> [Exercise]:
Your answer must be the line holding "### **Sayfaya ConnectShapesViaConnector" followed by every later line through the end of the entries, exactly as written.

Start of Data shown

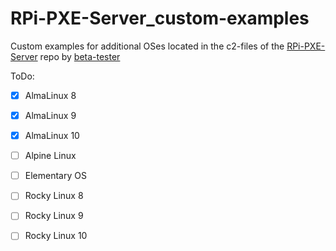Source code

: # RPi-PXE-Server_custom-examples
Custom examples for additional OSes located in the c2-files of the [RPi-PXE-Server](https://github.com/beta-tester/RPi-PXE-Server) repo by [beta-tester](https://github.com/beta-tester)

ToDo:

- [x] AlmaLinux 8
- [x] AlmaLinux 9
- [x] AlmaLinux 10

- [ ] Alpine Linux

- [ ] Elementary OS

- [ ] Rocky Linux 8
- [ ] Rocky Linux 9
- [ ] Rocky Linux 10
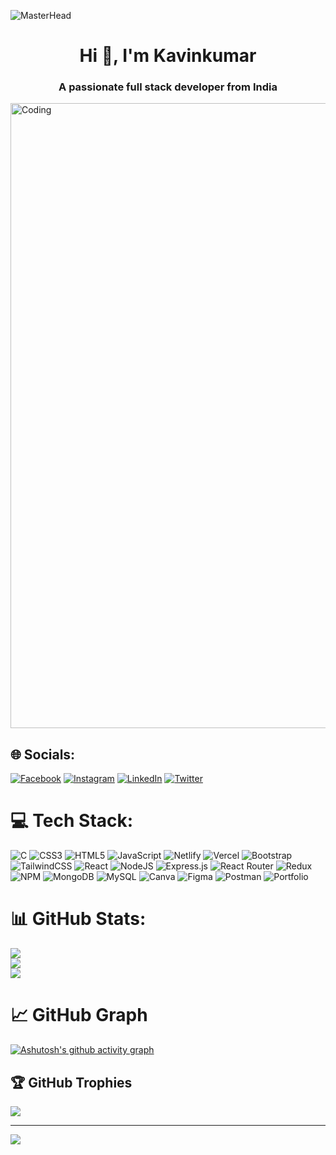 ![MasterHead](https://pbs.twimg.com/media/DQlOsZyVAAAXfAx.jpg)
<h1 align="center">Hi 👋, I'm Kavinkumar</h1>
<h3 align="center">A passionate full stack developer from India</h3>
<img align="center" alt="Coding" width="1000" src="http://www.web24zone.com/wp-content/uploads/2022/09/2c778e_89d09c380b7b4a09bcdbcb329c4734b3_mv2.gif">

## 🌐 Socials:
[![Facebook](https://img.shields.io/badge/Facebook-%231877F2.svg?logo=Facebook&logoColor=white)](https://facebook.com/kavinkumar.kavinkumar.37017) [![Instagram](https://img.shields.io/badge/Instagram-%23E4405F.svg?logo=Instagram&logoColor=white)](https://instagram.com/kavin__4501) [![LinkedIn](https://img.shields.io/badge/LinkedIn-%230077B5.svg?logo=linkedin&logoColor=white)](https://linkedin.com/in/kavinkumar-s-b62260255) [![Twitter](https://img.shields.io/badge/Twitter-%231DA1F2.svg?logo=Twitter&logoColor=white)](https://twitter.com/Kavin_4501) 

# 💻 Tech Stack:
![C](https://img.shields.io/badge/c-%2300599C.svg?style=for-the-badge&logo=c&logoColor=white) ![CSS3](https://img.shields.io/badge/css3-%231572B6.svg?style=for-the-badge&logo=css3&logoColor=white) ![HTML5](https://img.shields.io/badge/html5-%23E34F26.svg?style=for-the-badge&logo=html5&logoColor=white) ![JavaScript](https://img.shields.io/badge/javascript-%23323330.svg?style=for-the-badge&logo=javascript&logoColor=%23F7DF1E) ![Netlify](https://img.shields.io/badge/netlify-%23000000.svg?style=for-the-badge&logo=netlify&logoColor=#00C7B7) ![Vercel](https://img.shields.io/badge/vercel-%23000000.svg?style=for-the-badge&logo=vercel&logoColor=white) ![Bootstrap](https://img.shields.io/badge/bootstrap-%23563D7C.svg?style=for-the-badge&logo=bootstrap&logoColor=white) ![TailwindCSS](https://img.shields.io/badge/tailwindcss-%2338B2AC.svg?style=for-the-badge&logo=tailwind-css&logoColor=white) ![React](https://img.shields.io/badge/react-%2320232a.svg?style=for-the-badge&logo=react&logoColor=%2361DAFB) ![NodeJS](https://img.shields.io/badge/node.js-6DA55F?style=for-the-badge&logo=node.js&logoColor=white) ![Express.js](https://img.shields.io/badge/express.js-%23404d59.svg?style=for-the-badge&logo=express&logoColor=%2361DAFB) ![React Router](https://img.shields.io/badge/React_Router-CA4245?style=for-the-badge&logo=react-router&logoColor=white) ![Redux](https://img.shields.io/badge/redux-%23593d88.svg?style=for-the-badge&logo=redux&logoColor=white) ![NPM](https://img.shields.io/badge/NPM-%23000000.svg?style=for-the-badge&logo=npm&logoColor=white) ![MongoDB](https://img.shields.io/badge/MongoDB-%234ea94b.svg?style=for-the-badge&logo=mongodb&logoColor=white) ![MySQL](https://img.shields.io/badge/mysql-%2300f.svg?style=for-the-badge&logo=mysql&logoColor=white) ![Canva](https://img.shields.io/badge/Canva-%2300C4CC.svg?style=for-the-badge&logo=Canva&logoColor=white) 	![Figma](https://img.shields.io/badge/figma-%23F24E1E.svg?style=for-the-badge&logo=figma&logoColor=white) ![Postman](https://img.shields.io/badge/Postman-FF6C37?style=for-the-badge&logo=postman&logoColor=white) ![Portfolio](https://img.shields.io/badge/Portfolio-%23000000.svg?style=for-the-badge&logo=firefox&logoColor=#FF7139)
# 📊 GitHub Stats:
![](https://github-readme-stats.vercel.app/api?username=kavinkumars21&theme=blue-green&hide_border=false&include_all_commits=false&count_private=false)<br/>
![](https://github-readme-streak-stats.herokuapp.com/?user=kavinkumars21&theme=blue-green&hide_border=false)<br/>
![](https://github-readme-stats.vercel.app/api/top-langs/?username=kavinkumars21&theme=blue-green&hide_border=false&include_all_commits=false&count_private=false&layout=compact)
# 📈 GitHub Graph
[![Ashutosh's github activity graph](https://github-readme-activity-graph.vercel.app/graph?username=kavinkumars21&bg_color=000000&color=ffffff&line=fd6d6d&point=79751b&area=true&hide_border=true)](https://github.com/ashutosh00710/github-readme-activity-graph)

## 🏆 GitHub Trophies
![](https://github-profile-trophy.vercel.app/?username=kavinkumars21&theme=radical&no-frame=false&no-bg=false&margin-w=4)

---
[![](https://visitcount.itsvg.in/api?id=kavinkumars21&icon=5&color=1)](https://visitcount.itsvg.in)

<!-- Proudly created with GPRM ( https://gprm.itsvg.in ) -->
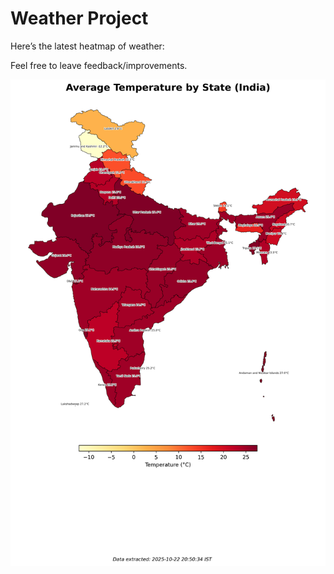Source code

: # Weather Project

Here’s the latest heatmap of weather:

Feel free to leave feedback/improvements.

![India Heatmap](docs/assets/india_heatmap.png?v=F8F644)
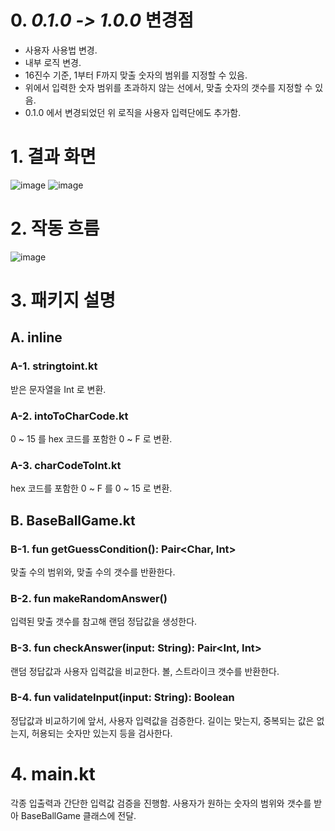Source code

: # 0. _**0.1.0 -> 1.0.0**_ 변경점
- 사용자 사용법 변경.
- 내부 로직 변경.
- 16진수 기준, 1부터 F까지 맞출 숫자의 범위를 지정할 수 있음.
- 위에서 입력한 숫자 범위를 초과하지 않는 선에서, 맞출 숫자의 갯수를 지정할 수 있음.
- 0.1.0 에서 변경되었던 위 로직을 사용자 입력단에도 추가함.

# 1. 결과 화면
![image](https://github.com/ddalkyTokky/Kotlin_baseBall/assets/47583083/541e97bc-e88c-4166-af7a-7428fafa90a1)
![image](https://github.com/ddalkyTokky/Kotlin_baseBall/assets/47583083/015e2582-84f4-47fa-be72-096f8922ab9e)

# 2. 작동 흐름

![image](https://github.com/ddalkyTokky/Kotlin_baseBall/assets/47583083/3fb1740b-e398-468a-8d0c-f9e3a1e28629)

# 3. 패키지 설명

## A. inline
### A-1. stringtoint.kt
받은 문자열을 Int 로 변환.
### A-2. intoToCharCode.kt
0 ~ 15 를 hex 코드를 포함한 0 ~ F 로 변환.
### A-3. charCodeToInt.kt
hex 코드를 포함한 0 ~ F 를 0 ~ 15 로 변환.

## B. BaseBallGame.kt
### B-1. fun getGuessCondition(): Pair<Char, Int>
맞출 수의 범위와, 맞출 수의 갯수를 반환한다.
### B-2. fun makeRandomAnswer()
입력된 맞출 갯수를 참고해 랜덤 정답값을 생성한다.
### B-3. fun checkAnswer(input: String): Pair<Int, Int>
랜덤 정답값과 사용자 입력값을 비교한다.
볼, 스트라이크 갯수를 반환한다.
### B-4. fun validateInput(input: String): Boolean
정답값과 비교하기에 앞서, 사용자 입력값을 검증한다.
길이는 맞는지, 중복되는 값은 없는지, 허용되는 숫자만 있는지 등을 검사한다.

# 4. main.kt
각종 입출력과 간단한 입력값 검증을 진행함.
사용자가 원하는 숫자의 범위와 갯수를 받아 BaseBallGame 클래스에 전달.
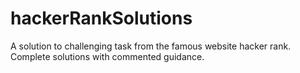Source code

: # hackerRankSolutions
A solution to challenging task from the famous website hacker rank. Complete solutions with commented guidance.
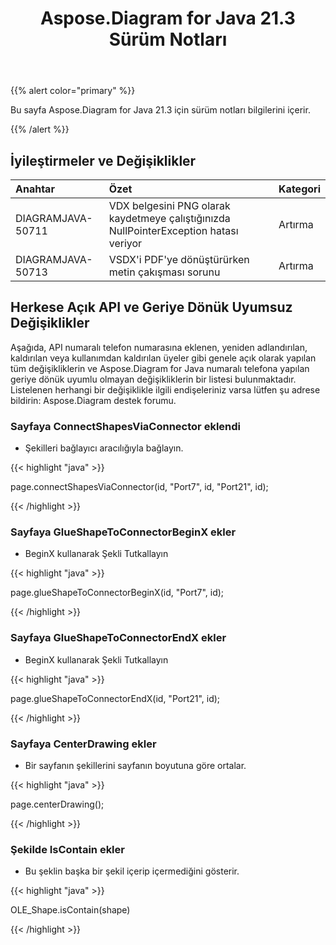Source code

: ﻿---
title: Aspose.Diagram for Java 21.3 Sürüm Notları
type: docs
weight: 10
url: /tr/java/aspose-diagram-for-java-21-3-release-notes/
---
{{% alert color="primary" %}}

Bu sayfa Aspose.Diagram for Java 21.3 için sürüm notları bilgilerini içerir.

{{% /alert %}}
## **İyileştirmeler ve Değişiklikler**  ##

|**Anahtar**|**Özet**|**Kategori**|
|:- |:- |:- |
|DIAGRAMJAVA-50711|VDX belgesini PNG olarak kaydetmeye çalıştığınızda NullPointerException hatası veriyor|Artırma|
|DIAGRAMJAVA-50713|VSDX'i PDF'ye dönüştürürken metin çakışması sorunu|Artırma|
## **Herkese Açık API ve Geriye Dönük Uyumsuz Değişiklikler**
Aşağıda, API numaralı telefon numarasına eklenen, yeniden adlandırılan, kaldırılan veya kullanımdan kaldırılan üyeler gibi genele açık olarak yapılan tüm değişikliklerin ve Aspose.Diagram for Java numaralı telefona yapılan geriye dönük uyumlu olmayan değişikliklerin bir listesi bulunmaktadır. Listelenen herhangi bir değişiklikle ilgili endişeleriniz varsa lütfen şu adrese bildirin: Aspose.Diagram destek forumu.
### **Sayfaya ConnectShapesViaConnector eklendi**
- Şekilleri bağlayıcı aracılığıyla bağlayın.

{{< highlight "java" >}}

page.connectShapesViaConnector(id, "Port7", id, "Port21", id);

{{< /highlight >}}
### **Sayfaya GlueShapeToConnectorBeginX ekler**
- BeginX kullanarak Şekli Tutkallayın



{{< highlight "java" >}}

page.glueShapeToConnectorBeginX(id, "Port7", id);

{{< /highlight >}}
### **Sayfaya GlueShapeToConnectorEndX ekler**
- BeginX kullanarak Şekli Tutkallayın



{{< highlight "java" >}}

page.glueShapeToConnectorEndX(id, "Port21", id);

{{< /highlight >}}
### **Sayfaya CenterDrawing ekler**
- Bir sayfanın şekillerini sayfanın boyutuna göre ortalar.



{{< highlight "java" >}}

page.centerDrawing();

{{< /highlight >}}
### **Şekilde IsContain ekler**
- Bu şeklin başka bir şekil içerip içermediğini gösterir.



{{< highlight "java" >}}

OLE_Shape.isContain(shape)

{{< /highlight >}}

End of Data shown

> [Response box]:
### **Sayfaya ConnectShapesViaConnector eklendi**
- Şekilleri bağlayıcı aracılığıyla bağlayın.

{{< highlight "java" >}}

page.connectShapesViaConnector(id, "Port7", id, "Port21", id);

{{< /highlight >}}
### **Sayfaya GlueShapeToConnectorBeginX ekler**
- BeginX kullanarak Şekli Tutkallayın



{{< highlight "java" >}}

page.glueShapeToConnectorBeginX(id, "Port7", id);

{{< /highlight >}}
### **Sayfaya GlueShapeToConnectorEndX ekler**
- BeginX kullanarak Şekli Tutkallayın



{{< highlight "java" >}}

page.glueShapeToConnectorEndX(id, "Port21", id);

{{< /highlight >}}
### **Sayfaya CenterDrawing ekler**
- Bir sayfanın şekillerini sayfanın boyutuna göre ortalar.



{{< highlight "java" >}}

page.centerDrawing();

{{< /highlight >}}
### **Şekilde IsContain ekler**
- Bu şeklin başka bir şekil içerip içermediğini gösterir.



{{< highlight "java" >}}

OLE_Shape.isContain(shape)

{{< /highlight >}}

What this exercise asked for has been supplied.